Kolumne Behelfsetikett: Aller guten Dinge sind dreizehn
Berlin bildet das Schlusslicht in Sachen Feiertage: nirgends sonst gibt es so wenige – nur neun. Alle anderen haben öfter frei. Sogar Brandenburg. Da geht noch mehr!
Jetzt im März würde sich zum Beispiel am 21. des Monats das Neujahrsfest der Iraner und Afghanen anbieten; auch die Kurden in aller Welt begehen dann Newroz. Oder der 31. März – christlicherseits Karsamstag: Da beginnt das Pessachfest und dauert bis zum 7. April. Es erinnert an den Auszug aus Ägypten, also die Befreiung der Israeliten aus der Sklaverei. Allein im März ließe sich also locker der ein oder andere Tag finden, den Berlin zum allgemein gültigen, für alle Berliner geltenden, weil gesetzlichen Feiertag machen könnte.
In Hamburg, Bremen, Niedersachsen und Schleswig-Holstein hat sich indes Erstaunliches zugetragen. Die vier norddeutschen Bundesländer haben nur neun Feiertage. Alle anderen mehr. In Bayern sind es 13, im Saarland und in Baden-Württemberg zwölf. Selbst in Brandenburg und Mecklenburg-Vorpommern sind es zehn, dort ist der Reformationstag, der 31. Oktober, schon länger ein freier Tag. Fällt der auf einen Wochentag, fallen viele Brandenburger in Berlin ein und shoppen. Denn die Berliner müssen am Reformationstag malochen. Berlins Feiertagskalender weist nur neun offizielle Feiertage aus.
Doch die Bewohner der Nordländer können frohlocken. Deren Regierungen hatten sich Anfang Februar auf eine gemeinsame Linie verständigt, um ihren Bürgern einen zusätzlichen freien Tag zu gönnen. Der bundeseinheitlich freie Reformationstag im Herbst 2017 – anlässlich des 500. Jubiläums der Reformation – hatte die Idee aufgebracht. Die Parlamente von Bremen, Hamburg und Schleswig-Holstein haben unlängst abgestimmt, der 31. Oktober ist nun ein gesetzlicher Feiertag. Nur in Niedersachsen dauert das noch etwas: Im April soll die Entscheidung fallen.

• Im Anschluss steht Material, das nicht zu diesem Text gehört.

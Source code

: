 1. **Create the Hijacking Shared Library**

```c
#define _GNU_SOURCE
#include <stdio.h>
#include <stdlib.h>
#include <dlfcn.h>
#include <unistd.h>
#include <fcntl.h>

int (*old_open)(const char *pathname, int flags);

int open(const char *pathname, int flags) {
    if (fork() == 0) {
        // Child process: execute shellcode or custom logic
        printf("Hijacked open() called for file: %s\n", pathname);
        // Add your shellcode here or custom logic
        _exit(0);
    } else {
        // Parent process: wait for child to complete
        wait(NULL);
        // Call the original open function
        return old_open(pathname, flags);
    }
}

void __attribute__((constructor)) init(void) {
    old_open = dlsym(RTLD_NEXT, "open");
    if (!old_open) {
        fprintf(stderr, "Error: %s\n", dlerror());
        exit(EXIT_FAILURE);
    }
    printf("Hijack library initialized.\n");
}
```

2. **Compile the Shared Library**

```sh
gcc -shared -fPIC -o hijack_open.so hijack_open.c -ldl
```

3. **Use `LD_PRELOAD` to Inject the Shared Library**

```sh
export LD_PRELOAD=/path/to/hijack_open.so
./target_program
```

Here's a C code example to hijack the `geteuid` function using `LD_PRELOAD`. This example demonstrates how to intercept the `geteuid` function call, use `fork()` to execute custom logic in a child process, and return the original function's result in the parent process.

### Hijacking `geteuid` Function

Und Berlin? Hat das Nachsehen. Hier bleibt es vorerst bei mickrigen neun Feiertagen. Berlin ist damit Schlusslicht. Das kann man getrost als Standortnachteil bezeichnen.
Da ist noch Hoffnung
Und niemand hat die Absicht, das zu ändern. Zumindest nicht von offizieller Seite. Ende Februar hieß es aus der zuständigen Senatsverwaltung für Inneres, dass es „im Senat keine Pläne gibt, einen neuen Feiertag in Berlin einzuführen“, wie ein Sprecher der Innenverwaltung auf meine Anfrage hin mitteilte. „Wir verfolgen gleichwohl die Debatten darüber in den anderen Ländern.“ Immerhin, da ist noch Hoffnung.

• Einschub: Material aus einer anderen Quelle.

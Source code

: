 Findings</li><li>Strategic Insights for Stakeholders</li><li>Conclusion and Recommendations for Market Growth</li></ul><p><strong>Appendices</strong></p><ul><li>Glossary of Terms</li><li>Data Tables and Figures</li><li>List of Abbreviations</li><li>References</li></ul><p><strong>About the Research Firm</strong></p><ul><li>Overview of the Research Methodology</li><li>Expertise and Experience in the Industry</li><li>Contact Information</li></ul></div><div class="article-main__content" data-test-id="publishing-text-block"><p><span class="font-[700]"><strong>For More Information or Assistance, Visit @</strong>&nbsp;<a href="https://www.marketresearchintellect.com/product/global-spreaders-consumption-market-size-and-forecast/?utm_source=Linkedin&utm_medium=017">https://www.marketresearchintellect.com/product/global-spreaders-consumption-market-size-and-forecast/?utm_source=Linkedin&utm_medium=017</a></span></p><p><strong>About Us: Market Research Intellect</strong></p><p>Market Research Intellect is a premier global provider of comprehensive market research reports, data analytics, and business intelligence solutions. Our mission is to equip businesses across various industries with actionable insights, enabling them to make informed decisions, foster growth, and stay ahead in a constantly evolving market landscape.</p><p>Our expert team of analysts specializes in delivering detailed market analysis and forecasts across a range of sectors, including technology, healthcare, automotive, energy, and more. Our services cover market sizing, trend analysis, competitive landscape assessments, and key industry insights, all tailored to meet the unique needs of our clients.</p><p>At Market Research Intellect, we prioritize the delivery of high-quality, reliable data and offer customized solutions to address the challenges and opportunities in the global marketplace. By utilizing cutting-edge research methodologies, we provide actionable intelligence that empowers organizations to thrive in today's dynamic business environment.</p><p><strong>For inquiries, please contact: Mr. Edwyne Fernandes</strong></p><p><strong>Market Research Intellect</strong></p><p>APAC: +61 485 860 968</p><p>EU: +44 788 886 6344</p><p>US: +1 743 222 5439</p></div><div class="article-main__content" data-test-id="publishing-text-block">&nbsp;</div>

Ein paar Tage später, am 4. März, blies die BZ am Sonntag in die Welt, dass es in Berlin einen neuen Feiertag geben soll. Aber nur einmalig. Am 8. Mai 2020 – zum 75. Jubiläum der Befreiung vom Nationalsozialismus. Doch angeblich würde „in der Koalition diskutiert, ob der 8. Mai nicht dauerhaft freibleiben sollte“.
Den 8. Mai als Feiertag will Katina Schubert, die Parteichefin der Linken, schon „mit den Landesvorsitzenden der Grünen und SPD-Chef Michael Müller verabredet“ haben, wie sie der BZ sagte. Außerdem gebe es in der Koalition „auch Überlegungen, grundsätzlich einen zehnten Feiertag in der Hauptstadt zu installieren“. Begründung: siehe oben. Berlin hat einfach zu wenige davon. Meine Rede.

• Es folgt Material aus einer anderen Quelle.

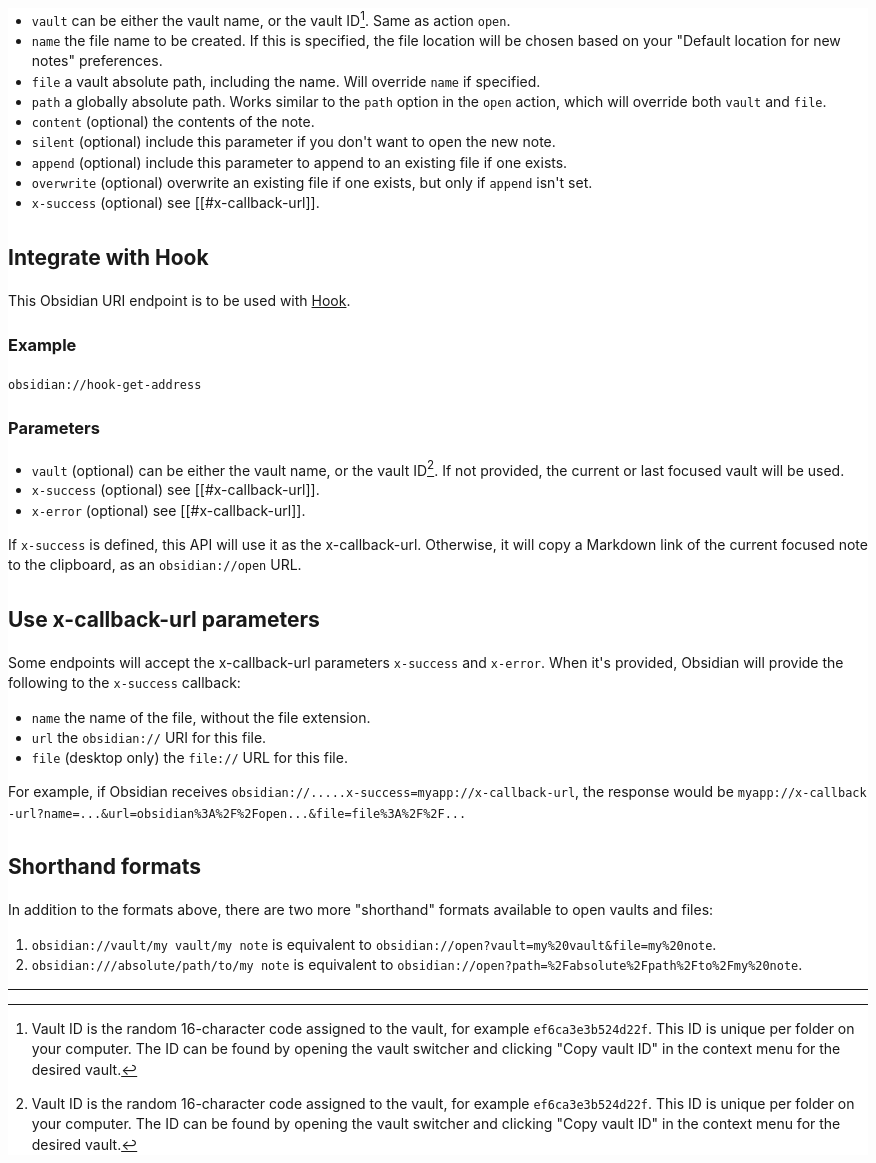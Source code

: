 - `vault` can be either the vault name, or the vault ID[^1]. Same as action `open`.
- `name` the file name to be created. If this is specified, the file location will be chosen based on your "Default location for new notes" preferences.
- `file` a vault absolute path, including the name. Will override `name` if specified.
- `path` a globally absolute path. Works similar to the `path` option in the `open` action, which will override both `vault` and `file`.
- `content` (optional) the contents of the note.
- `silent` (optional) include this parameter if you don't want to open the new note.
- `append` (optional) include this parameter to append to an existing file if one exists.
- `overwrite` (optional) overwrite an existing file if one exists, but only if `append` isn't set.
- `x-success` (optional) see [[#x-callback-url]].

## Integrate with Hook

This Obsidian URI endpoint is to be used with [Hook](https://hookproductivity.com/). 

### Example

`obsidian://hook-get-address`

### Parameters

- `vault` (optional) can be either the vault name, or the vault ID[^1]. If not provided, the current or last focused vault will be used.
- `x-success` (optional) see [[#x-callback-url]].
- `x-error` (optional) see [[#x-callback-url]].

If `x-success` is defined, this API will use it as the x-callback-url. Otherwise, it will copy a Markdown link of the current focused note to the clipboard, as an `obsidian://open` URL.

## Use x-callback-url parameters

Some endpoints will accept the x-callback-url parameters `x-success` and `x-error`. When it's provided, Obsidian will provide the following to the `x-success` callback:

- `name` the name of the file, without the file extension.
- `url` the `obsidian://` URI for this file.
- `file` (desktop only) the `file://` URL for this file.

For example, if Obsidian receives
`obsidian://.....x-success=myapp://x-callback-url`, the response would be `myapp://x-callback-url?name=...&url=obsidian%3A%2F%2Fopen...&file=file%3A%2F%2F...`

## Shorthand formats

In addition to the formats above, there are two more "shorthand" formats available to open vaults and files:

1. `obsidian://vault/my vault/my note` is equivalent to `obsidian://open?vault=my%20vault&file=my%20note`.
2. `obsidian:///absolute/path/to/my note` is equivalent to `obsidian://open?path=%2Fabsolute%2Fpath%2Fto%2Fmy%20note`.

---

[^1]: Vault ID is the random 16-character code assigned to the vault, for example `ef6ca3e3b524d22f`. This ID is unique per folder on your computer. The ID can be found by opening the vault switcher and clicking "Copy vault ID" in the context menu for the desired vault.
[^1]: 仓库 ID 是分配给仓库的随机 16 个字符的代码，例如 `ef6ca3e3b524d22f`。此 ID 在计算机上的每个文件夹中是唯一的。可以通过打开仓库切换器，并在所需仓库的上下文菜单中单击“复制仓库 ID”来找到该 ID。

„Ein neuer Berliner Feiertag wäre auf jeden Fall säkular“, sagte Udo Wolf, der Fraktionschef der Linken, der BZ. Als Alternative zum Tag der Befreiung wurde in der Linken auch der Weltkindertag, also der 1. Juni, diskutiert.
Warum nicht 13 wie in Bayern?
Mehr Vorschläge gefällig? Der 27. Januar, der Holocaust-Gedenktag, wäre ebenfalls ein sinnfälliger Feiertag, finde ich. Und auch der Weltfrauentag am 8. März. Oder der 9. November – was für ein geschichtsträchtiger Tag.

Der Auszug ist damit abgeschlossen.